## Task brief
The answer must be every line of the records below that holds the word "over".

[Dataset items]
'''

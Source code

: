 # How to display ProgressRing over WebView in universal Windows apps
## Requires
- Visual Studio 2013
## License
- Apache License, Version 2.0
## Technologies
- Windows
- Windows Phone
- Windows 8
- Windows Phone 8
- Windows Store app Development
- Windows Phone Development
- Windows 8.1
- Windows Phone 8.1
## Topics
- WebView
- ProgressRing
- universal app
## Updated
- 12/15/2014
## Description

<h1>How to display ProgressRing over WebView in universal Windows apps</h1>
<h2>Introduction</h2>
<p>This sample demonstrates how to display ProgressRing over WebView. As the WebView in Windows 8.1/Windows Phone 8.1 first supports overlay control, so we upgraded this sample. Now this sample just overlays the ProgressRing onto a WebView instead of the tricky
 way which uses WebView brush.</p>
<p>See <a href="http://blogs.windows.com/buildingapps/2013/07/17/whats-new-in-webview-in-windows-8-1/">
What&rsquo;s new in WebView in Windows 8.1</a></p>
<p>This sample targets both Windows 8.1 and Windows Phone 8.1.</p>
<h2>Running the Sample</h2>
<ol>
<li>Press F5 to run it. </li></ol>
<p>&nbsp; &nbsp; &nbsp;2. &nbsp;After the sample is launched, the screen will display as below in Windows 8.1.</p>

'''
'''

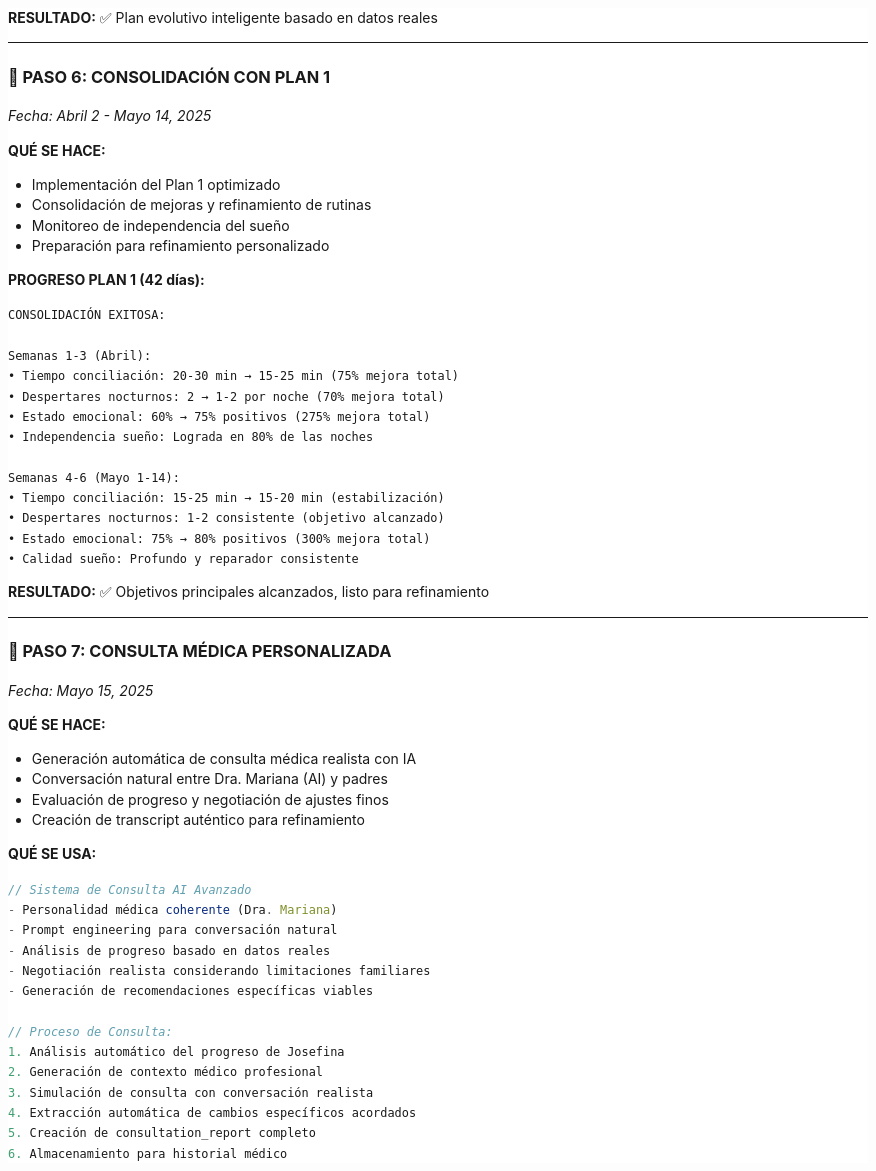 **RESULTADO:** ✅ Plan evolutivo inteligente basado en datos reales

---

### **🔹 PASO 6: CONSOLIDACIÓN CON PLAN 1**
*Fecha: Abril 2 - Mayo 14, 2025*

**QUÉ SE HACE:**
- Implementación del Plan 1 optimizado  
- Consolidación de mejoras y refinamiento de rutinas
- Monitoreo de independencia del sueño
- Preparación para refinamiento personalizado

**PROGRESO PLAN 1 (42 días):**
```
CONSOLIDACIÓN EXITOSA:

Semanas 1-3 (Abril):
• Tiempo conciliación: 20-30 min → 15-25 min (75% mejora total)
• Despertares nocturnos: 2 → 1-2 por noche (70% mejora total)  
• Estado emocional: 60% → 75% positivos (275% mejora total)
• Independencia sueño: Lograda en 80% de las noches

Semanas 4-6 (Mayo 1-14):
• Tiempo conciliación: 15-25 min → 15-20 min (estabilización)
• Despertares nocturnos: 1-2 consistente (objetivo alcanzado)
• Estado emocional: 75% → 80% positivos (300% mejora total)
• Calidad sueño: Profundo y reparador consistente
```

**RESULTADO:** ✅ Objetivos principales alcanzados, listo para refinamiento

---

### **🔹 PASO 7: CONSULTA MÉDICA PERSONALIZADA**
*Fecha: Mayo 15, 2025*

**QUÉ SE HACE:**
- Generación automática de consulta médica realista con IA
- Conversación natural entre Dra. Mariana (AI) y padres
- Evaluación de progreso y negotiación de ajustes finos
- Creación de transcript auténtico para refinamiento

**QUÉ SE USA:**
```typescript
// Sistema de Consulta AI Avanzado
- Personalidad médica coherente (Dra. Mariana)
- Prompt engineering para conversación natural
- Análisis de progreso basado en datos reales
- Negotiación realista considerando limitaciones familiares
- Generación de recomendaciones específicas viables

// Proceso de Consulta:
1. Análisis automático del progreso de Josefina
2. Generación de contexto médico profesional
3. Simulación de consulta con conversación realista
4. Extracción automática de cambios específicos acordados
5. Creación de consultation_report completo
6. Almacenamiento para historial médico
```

'''
'''

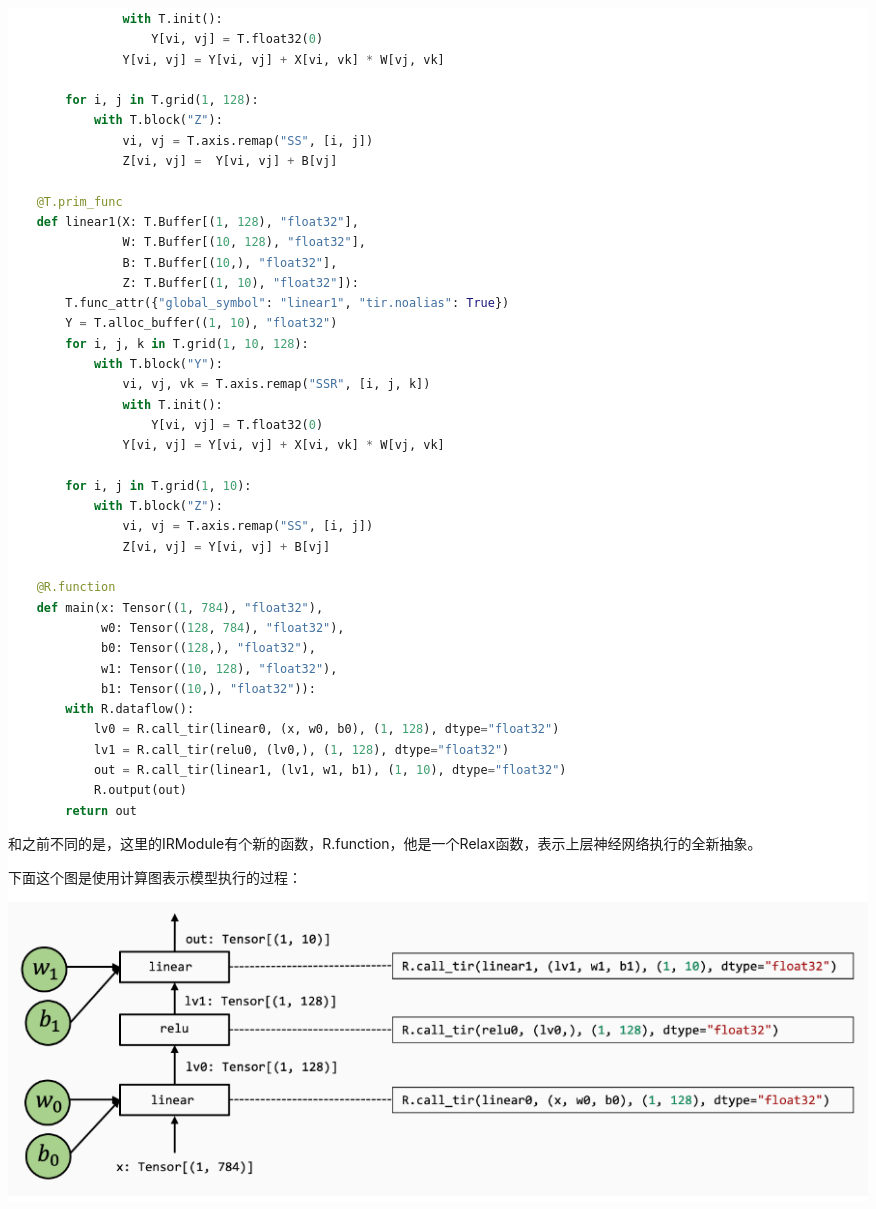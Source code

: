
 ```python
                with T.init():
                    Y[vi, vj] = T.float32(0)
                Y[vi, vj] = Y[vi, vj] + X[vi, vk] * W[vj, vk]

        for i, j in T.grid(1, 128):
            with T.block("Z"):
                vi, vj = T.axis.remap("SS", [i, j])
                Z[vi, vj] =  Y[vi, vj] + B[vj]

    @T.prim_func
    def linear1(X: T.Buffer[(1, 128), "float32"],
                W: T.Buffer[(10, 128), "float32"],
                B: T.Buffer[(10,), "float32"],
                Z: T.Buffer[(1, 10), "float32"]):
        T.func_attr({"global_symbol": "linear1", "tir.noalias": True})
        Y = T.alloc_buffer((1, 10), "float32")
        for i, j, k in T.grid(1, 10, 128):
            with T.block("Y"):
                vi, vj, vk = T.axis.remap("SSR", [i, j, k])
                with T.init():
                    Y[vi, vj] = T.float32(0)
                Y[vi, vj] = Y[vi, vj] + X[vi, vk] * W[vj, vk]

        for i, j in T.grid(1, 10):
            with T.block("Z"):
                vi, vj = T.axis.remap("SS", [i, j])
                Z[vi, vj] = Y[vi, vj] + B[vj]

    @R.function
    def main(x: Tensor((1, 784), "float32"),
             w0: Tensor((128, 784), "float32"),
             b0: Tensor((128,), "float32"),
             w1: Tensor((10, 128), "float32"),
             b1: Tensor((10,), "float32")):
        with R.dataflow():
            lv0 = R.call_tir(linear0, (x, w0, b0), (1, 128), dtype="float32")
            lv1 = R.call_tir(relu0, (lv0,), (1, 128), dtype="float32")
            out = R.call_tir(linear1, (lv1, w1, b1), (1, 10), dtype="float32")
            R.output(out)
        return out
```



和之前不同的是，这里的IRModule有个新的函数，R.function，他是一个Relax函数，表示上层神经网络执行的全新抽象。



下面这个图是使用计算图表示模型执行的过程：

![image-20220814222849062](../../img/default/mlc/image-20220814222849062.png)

'''

## The completed task
: # How to display ProgressRing over WebView in universal Windows apps
<h1>How to display ProgressRing over WebView in universal Windows apps</h1>
<p>This sample demonstrates how to display ProgressRing over WebView. As the WebView in Windows 8.1/Windows Phone 8.1 first supports overlay control, so we upgraded this sample. Now this sample just overlays the ProgressRing onto a WebView instead of the tricky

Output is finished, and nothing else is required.